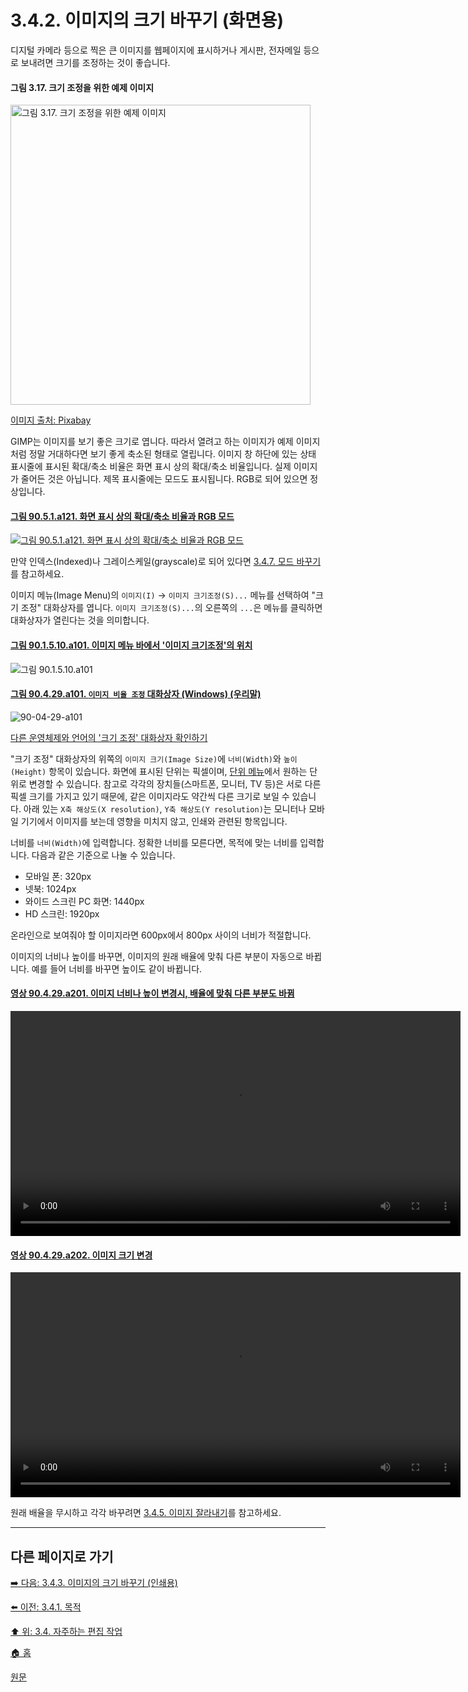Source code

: # 3.4.2. 이미지의 크기 바꾸기 (화면용)
디지털 카메라 등으로 찍은 큰 이미지를 웹페이지에 표시하거나 게시판, 전자메일 등으로 보내려면 크기를 조정하는 것이 좋습니다.

#### 그림 3.17. 크기 조정을 위한 예제 이미지
<img width="480" alt="그림 3.17. 크기 조정을 위한 예제 이미지" environment="MacOS:Sonoma 14.2.1 GIMP 2.10.36" src="https://github.com/wonder13662/gimp/assets/15767104/be4bb3a2-8965-42db-8b73-de0ea526f242">

[이미지 출처: Pixabay](https://pixabay.com/photos/cereal-breakfast-meal-food-banana-898073/)

GIMP는 이미지를 보기 좋은 크기로 엽니다. 따라서 열려고 하는 이미지가 예제 이미지처럼 정말 거대하다면 보기 좋게 축소된 형태로 열립니다. 이미지 창 하단에 있는 상태 표시줄에 표시된 확대/축소 비율은 화면 표시 상의 확대/축소 비율입니다. 실제 이미지가 줄어든 것은 아닙니다. 제목 표시줄에는 모드도 표시됩니다. RGB로 되어 있으면 정상입니다. 

#### [그림 90.5.1.a121. 화면 표시 상의 확대/축소 비율과 RGB 모드](https://wonder13662.github.io/gimp/2.10.36_ko/90-05-01-title_bar.html#%EA%B7%B8%EB%A6%BC-9051a121-%ED%99%94%EB%A9%B4-%ED%91%9C%EC%8B%9C-%EC%83%81%EC%9D%98-%ED%99%95%EB%8C%80%EC%B6%95%EC%86%8C-%EB%B9%84%EC%9C%A8%EA%B3%BC-rgb-%EB%AA%A8%EB%93%9C)
[![그림 90.5.1.a121. 화면 표시 상의 확대/축소 비율과 RGB 모드](https://github.com/wonder13662/gimp/assets/15767104/e9973caf-e8ae-4fbc-9814-9b9d13e6f982)](https://wonder13662.github.io/gimp/2.10.36_ko/90-05-01-title_bar.html#%EA%B7%B8%EB%A6%BC-9051a121-%ED%99%94%EB%A9%B4-%ED%91%9C%EC%8B%9C-%EC%83%81%EC%9D%98-%ED%99%95%EB%8C%80%EC%B6%95%EC%86%8C-%EB%B9%84%EC%9C%A8%EA%B3%BC-rgb-%EB%AA%A8%EB%93%9C)

만약 인덱스(Indexed)나 그레이스케일(grayscale)로 되어 있다면 [3.4.7. 모드 바꾸기](03-04-07-change-the-mode.md)를 참고하세요.

이미지 메뉴(Image Menu)의 `이미지(I)` → `이미지 크기조정(S)...` 메뉴를 선택하여 "크기 조정" 대화상자를 엽니다. `이미지 크기조정(S)...`의 오른쪽의 `...`은 메뉴를 클릭하면 대화상자가 열린다는 것을 의미합니다.

<a id="90-01-05-10-a101"></a>

#### [그림 90.1.5.10.a101. 이미지 메뉴 바에서 '이미지 크기조정'의 위치](./90-01-05-10-scale_image.md#90-01-05-10-a101)
![그림 90.1.5.10.a101](https://github.com/wonder13662/gimp/assets/15767104/613d0cc8-05ad-4df5-a9d0-3be39b770f41)

<a id="90-04-29-a101"></a>

#### [그림 90.4.29.a101. `이미지 비율 조정` 대화상자 (Windows) (우리말)](./90-04-29-scale_image.md#90-04-29-a101)
![90-04-29-a101](https://github.com/wonder13662/gimp/assets/15767104/b88ded56-3fe1-4009-84ce-aa0939259794)

[다른 운영체제와 언어의 '크기 조정' 대화상자 확인하기](./90-04-29-scale_image.md#90-04-29-a102)

"크기 조정" 대화상자의 위쪽의 `이미지 크기(Image Size)`에 `너비(Width)`와 `높이(Height)` 항목이 있습니다. 화면에 표시된 단위는 픽셀이며, [단위 메뉴](./03-02-02-07-units-menu.md#32272-단위-메뉴의-단위-변경)에서 원하는 단위로 변경할 수 있습니다. 참고로 각각의 장치들(스마트폰, 모니터, TV 등)은 서로 다른 픽셀 크기를 가지고 있기 때문에, 같은 이미지라도 약간씩 다른 크기로 보일 수 있습니다. 아래 있는 `X축 해상도(X resolution)`, `Y축 해상도(Y resolution)`는 모니터나 모바일 기기에서 이미지를 보는데 영향을 미치지 않고, 인쇄와 관련된 항목입니다.

너비를 `너비(Width)`에 입력합니다. 정확한 너비를 모른다면, 목적에 맞는 너비를 입력합니다. 다음과 같은 기준으로 나눌 수 있습니다.

- 모바일 폰: 320px
- 넷북: 1024px
- 와이드 스크린 PC 화면: 1440px
- HD 스크린: 1920px

온라인으로 보여줘야 할 이미지라면 600px에서 800px 사이의 너비가 적절합니다.

이미지의 너비나 높이를 바꾸면, 이미지의 원래 배율에 맞춰 다른 부분이 자동으로 바뀝니다. 예를 들어 너비를 바꾸면 높이도 같이 바뀝니다. 

<a id="90-04-29-a201"></a>

#### [영상 90.4.29.a201. 이미지 너비나 높이 변경시, 배율에 맞춰 다른 부분도 바뀜](./90-04-29-scale_image.md#90-04-29-a201)
<video controls="controls" width="720" environment="MacOS:Sonoma 14.2.1 GIMP 2.10.36" src="https://github.com/wonder13662/gimp/assets/15767104/6314855c-937d-49b6-a60f-c21520351012"></video>

<a id="90-04-29-a202"></a>

#### [영상 90.4.29.a202. 이미지 크기 변경](./90-04-29-scale_image.md#90-04-29-a202)
<video controls="controls" width="720" environment="MacOS:Sonoma 14.2.1 GIMP 2.10.36" src="https://github.com/wonder13662/gimp/assets/15767104/b72a1800-9efa-4bff-8ac5-7197b2161196"></video>

원래 배율을 무시하고 각각 바꾸려면 [3.4.5. 이미지 잘라내기](./03-04-05-crop-an-image.md)를 참고하세요.

***

## 다른 페이지로 가기
[➡️ 다음: 3.4.3. 이미지의 크기 바꾸기 (인쇄용)](./03-04-03-change-the-size-of-an-Image-for-print.md)

[⬅️ 이전: 3.4.1. 목적](./03-04-01-intention.md)

[⬆️ 위: 3.4. 자주하는 편집 작업](./03-04-00-common-tasks.md)

[🏠 홈](./00-home.md)

[원문](https://docs.gimp.org/2.10/ko/gimp-tutorial-quickie-scale.html)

------

ABOUT THIS EXERCISE
The whole listing must be restated word for word. Leave out any pictures.

ANSWER SECTION
Source code

: # 3.4.2. 이미지의 크기 바꾸기 (화면용)
디지털 카메라 등으로 찍은 큰 이미지를 웹페이지에 표시하거나 게시판, 전자메일 등으로 보내려면 크기를 조정하는 것이 좋습니다.

#### 그림 3.17. 크기 조정을 위한 예제 이미지
<img width="480" alt="그림 3.17. 크기 조정을 위한 예제 이미지" environment="MacOS:Sonoma 14.2.1 GIMP 2.10.36" src="https://github.com/wonder13662/gimp/assets/15767104/be4bb3a2-8965-42db-8b73-de0ea526f242">

[이미지 출처: Pixabay](https://pixabay.com/photos/cereal-breakfast-meal-food-banana-898073/)

GIMP는 이미지를 보기 좋은 크기로 엽니다. 따라서 열려고 하는 이미지가 예제 이미지처럼 정말 거대하다면 보기 좋게 축소된 형태로 열립니다. 이미지 창 하단에 있는 상태 표시줄에 표시된 확대/축소 비율은 화면 표시 상의 확대/축소 비율입니다. 실제 이미지가 줄어든 것은 아닙니다. 제목 표시줄에는 모드도 표시됩니다. RGB로 되어 있으면 정상입니다. 

#### [그림 90.5.1.a121. 화면 표시 상의 확대/축소 비율과 RGB 모드](https://wonder13662.github.io/gimp/2.10.36_ko/90-05-01-title_bar.html#%EA%B7%B8%EB%A6%BC-9051a121-%ED%99%94%EB%A9%B4-%ED%91%9C%EC%8B%9C-%EC%83%81%EC%9D%98-%ED%99%95%EB%8C%80%EC%B6%95%EC%86%8C-%EB%B9%84%EC%9C%A8%EA%B3%BC-rgb-%EB%AA%A8%EB%93%9C)
[![그림 90.5.1.a121. 화면 표시 상의 확대/축소 비율과 RGB 모드](https://github.com/wonder13662/gimp/assets/15767104/e9973caf-e8ae-4fbc-9814-9b9d13e6f982)](https://wonder13662.github.io/gimp/2.10.36_ko/90-05-01-title_bar.html#%EA%B7%B8%EB%A6%BC-9051a121-%ED%99%94%EB%A9%B4-%ED%91%9C%EC%8B%9C-%EC%83%81%EC%9D%98-%ED%99%95%EB%8C%80%EC%B6%95%EC%86%8C-%EB%B9%84%EC%9C%A8%EA%B3%BC-rgb-%EB%AA%A8%EB%93%9C)

만약 인덱스(Indexed)나 그레이스케일(grayscale)로 되어 있다면 [3.4.7. 모드 바꾸기](03-04-07-change-the-mode.md)를 참고하세요.

이미지 메뉴(Image Menu)의 `이미지(I)` → `이미지 크기조정(S)...` 메뉴를 선택하여 "크기 조정" 대화상자를 엽니다. `이미지 크기조정(S)...`의 오른쪽의 `...`은 메뉴를 클릭하면 대화상자가 열린다는 것을 의미합니다.

<a id="90-01-05-10-a101"></a>

#### [그림 90.1.5.10.a101. 이미지 메뉴 바에서 '이미지 크기조정'의 위치](./90-01-05-10-scale_image.md#90-01-05-10-a101)
![그림 90.1.5.10.a101](https://github.com/wonder13662/gimp/assets/15767104/613d0cc8-05ad-4df5-a9d0-3be39b770f41)

<a id="90-04-29-a101"></a>

#### [그림 90.4.29.a101. `이미지 비율 조정` 대화상자 (Windows) (우리말)](./90-04-29-scale_image.md#90-04-29-a101)
![90-04-29-a101](https://github.com/wonder13662/gimp/assets/15767104/b88ded56-3fe1-4009-84ce-aa0939259794)

[다른 운영체제와 언어의 '크기 조정' 대화상자 확인하기](./90-04-29-scale_image.md#90-04-29-a102)

"크기 조정" 대화상자의 위쪽의 `이미지 크기(Image Size)`에 `너비(Width)`와 `높이(Height)` 항목이 있습니다. 화면에 표시된 단위는 픽셀이며, [단위 메뉴](./03-02-02-07-units-menu.md#32272-단위-메뉴의-단위-변경)에서 원하는 단위로 변경할 수 있습니다. 참고로 각각의 장치들(스마트폰, 모니터, TV 등)은 서로 다른 픽셀 크기를 가지고 있기 때문에, 같은 이미지라도 약간씩 다른 크기로 보일 수 있습니다. 아래 있는 `X축 해상도(X resolution)`, `Y축 해상도(Y resolution)`는 모니터나 모바일 기기에서 이미지를 보는데 영향을 미치지 않고, 인쇄와 관련된 항목입니다.

너비를 `너비(Width)`에 입력합니다. 정확한 너비를 모른다면, 목적에 맞는 너비를 입력합니다. 다음과 같은 기준으로 나눌 수 있습니다.

- 모바일 폰: 320px
- 넷북: 1024px
- 와이드 스크린 PC 화면: 1440px
- HD 스크린: 1920px

온라인으로 보여줘야 할 이미지라면 600px에서 800px 사이의 너비가 적절합니다.

이미지의 너비나 높이를 바꾸면, 이미지의 원래 배율에 맞춰 다른 부분이 자동으로 바뀝니다. 예를 들어 너비를 바꾸면 높이도 같이 바뀝니다. 

<a id="90-04-29-a201"></a>

#### [영상 90.4.29.a201. 이미지 너비나 높이 변경시, 배율에 맞춰 다른 부분도 바뀜](./90-04-29-scale_image.md#90-04-29-a201)
<video controls="controls" width="720" environment="MacOS:Sonoma 14.2.1 GIMP 2.10.36" src="https://github.com/wonder13662/gimp/assets/15767104/6314855c-937d-49b6-a60f-c21520351012"></video>

<a id="90-04-29-a202"></a>

#### [영상 90.4.29.a202. 이미지 크기 변경](./90-04-29-scale_image.md#90-04-29-a202)
<video controls="controls" width="720" environment="MacOS:Sonoma 14.2.1 GIMP 2.10.36" src="https://github.com/wonder13662/gimp/assets/15767104/b72a1800-9efa-4bff-8ac5-7197b2161196"></video>

원래 배율을 무시하고 각각 바꾸려면 [3.4.5. 이미지 잘라내기](./03-04-05-crop-an-image.md)를 참고하세요.

***

## 다른 페이지로 가기
[➡️ 다음: 3.4.3. 이미지의 크기 바꾸기 (인쇄용)](./03-04-03-change-the-size-of-an-Image-for-print.md)

[⬅️ 이전: 3.4.1. 목적](./03-04-01-intention.md)

[⬆️ 위: 3.4. 자주하는 편집 작업](./03-04-00-common-tasks.md)

[🏠 홈](./00-home.md)

[원문](https://docs.gimp.org/2.10/ko/gimp-tutorial-quickie-scale.html)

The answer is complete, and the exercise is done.